Secrets
This section describes the features and functions of Secrets.
Overview
Secrets is a Tuna platform component designed for secure storage of confidential and other data, convenient management of application configurations in any environment: locally, CI/CD, test and production environments. It is an excellent alternative to .env files in combination with direnv or environment variables in GitLab CI/CD / GitHub Actions.
- VK Video
- YouTube
Who is it for?
- Developers — to simplify environment setup and reduce the number of "magic" values in code.
- DevOps engineers — for centralization and automation of configurations.

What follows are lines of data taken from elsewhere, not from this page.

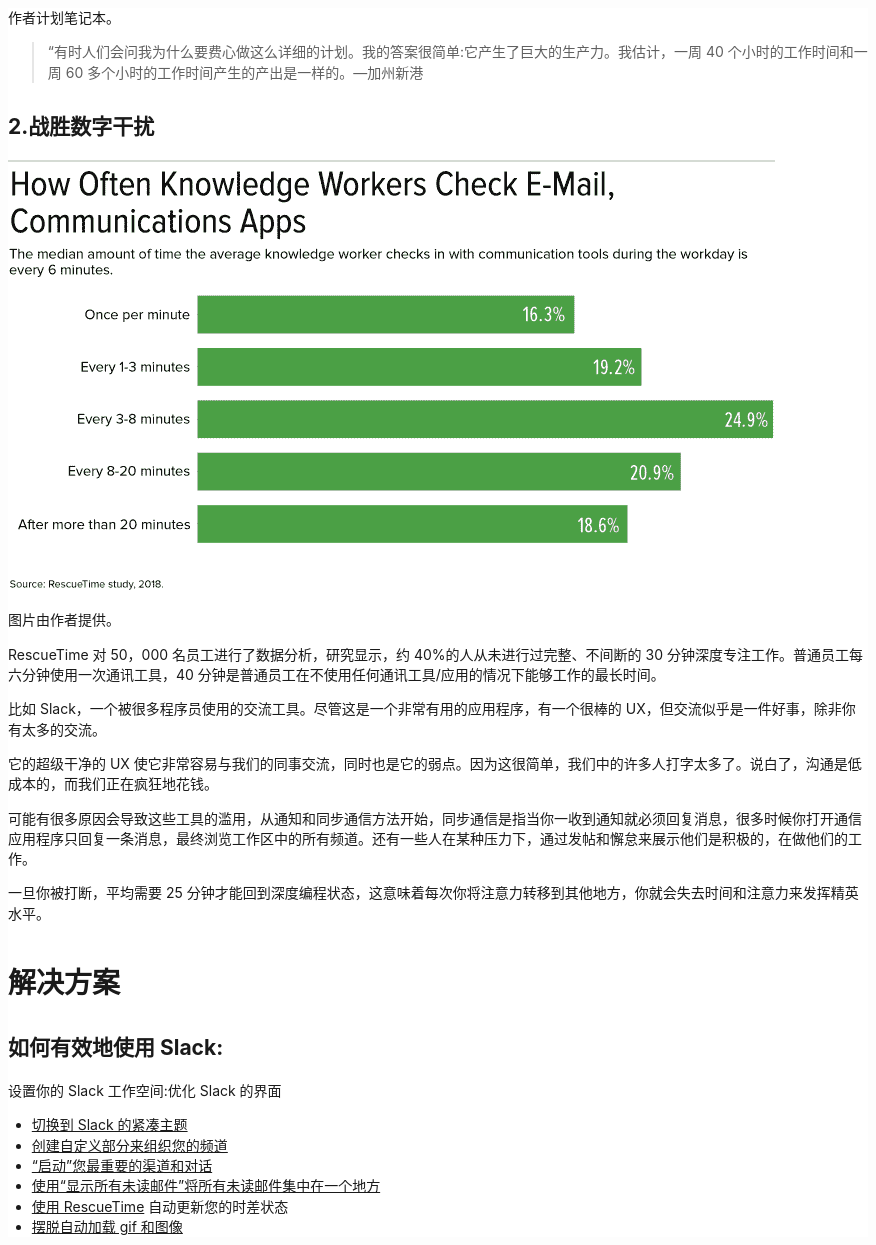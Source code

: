 作者计划笔记本。

> “有时人们会问我为什么要费心做这么详细的计划。我的答案很简单:它产生了巨大的生产力。我估计，一周 40 个小时的工作时间和一周 60 多个小时的工作时间产生的产出是一样的。—加州新港

## 2.战胜数字干扰

![](img/816bae39ba3b40155333045d36529822.png)

图片由作者提供。

RescueTime 对 50，000 名员工进行了数据分析，研究显示，约 40%的人从未进行过完整、不间断的 30 分钟深度专注工作。普通员工每六分钟使用一次通讯工具，40 分钟是普通员工在不使用任何通讯工具/应用的情况下能够工作的最长时间。

比如 Slack，一个被很多程序员使用的交流工具。尽管这是一个非常有用的应用程序，有一个很棒的 UX，但交流似乎是一件好事，除非你有太多的交流。

它的超级干净的 UX 使它非常容易与我们的同事交流，同时也是它的弱点。因为这很简单，我们中的许多人打字太多了。说白了，沟通是低成本的，而我们正在疯狂地花钱。

可能有很多原因会导致这些工具的滥用，从通知和同步通信方法开始，同步通信是指当你一收到通知就必须回复消息，很多时候你打开通信应用程序只回复一条消息，最终浏览工作区中的所有频道。还有一些人在某种压力下，通过发帖和懈怠来展示他们是积极的，在做他们的工作。

一旦你被打断，平均需要 25 分钟才能回到深度编程状态，这意味着每次你将注意力转移到其他地方，你就会失去时间和注意力来发挥精英水平。

# **解决方案**

## 如何有效地使用 Slack:

设置你的 Slack 工作空间:优化 Slack 的界面

*   [切换到 Slack 的紧凑主题](https://blog.rescuetime.com/slack-focus-guide#Compact)
*   [创建自定义部分来组织您的频道](https://blog.rescuetime.com/slack-focus-guide#Sections)
*   [“启动”您最重要的渠道和对话](https://blog.rescuetime.com/slack-focus-guide#Star)
*   [使用“显示所有未读邮件”将所有未读邮件集中在一个地方](https://blog.rescuetime.com/slack-focus-guide#Unread)
*   [使用 RescueTime](https://blog.rescuetime.com/slack-focus-guide#Status) 自动更新您的时差状态
*   [摆脱自动加载 gif 和图像](https://blog.rescuetime.com/slack-focus-guide#Images)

- Teams — for secure and controlled shared access to confidential data.
Main features
We adhere to common structure, so secret storage is divided by projects, within projects there are environments, and within environments there are main or child configurations. Within configurations there are many functions for working directly with secrets and access to them, auditing, and more. When working in a Team, the roles section provides the ability to granularly distribute team members' access to the necessary environments in projects.
Access to secrets is performed through the web interface of the dashboard, using the console client tuna or through the API.
All secrets are stored in our database in encrypted form, while the encryption key is not stored in the database itself, so in case of a database leak, your secrets will remain anonymous. However, Secrets is not Passwords, here we do not apply the zero-knowledge approach, in favor of convenience. Secrets allow you to conveniently manage sensitive application settings, like integration tokens with external services, database connection URLs and other settings.
Projects
You can create multiple projects, where a project is understood as one application, for example an API or an authorization server. Each project has a Name and an Alias. Name is the name displayed in the interface convenient for perception, can have spaces, etc., and Alias is needed for referring to the project through tuna CLI or through the API.
The number of projects you can create is limited and depends on the plan.
Environments
Each project contains environments, by default 3 (Development, Staging, Production), they can be renamed, reordered, and also added or removed according to your needs.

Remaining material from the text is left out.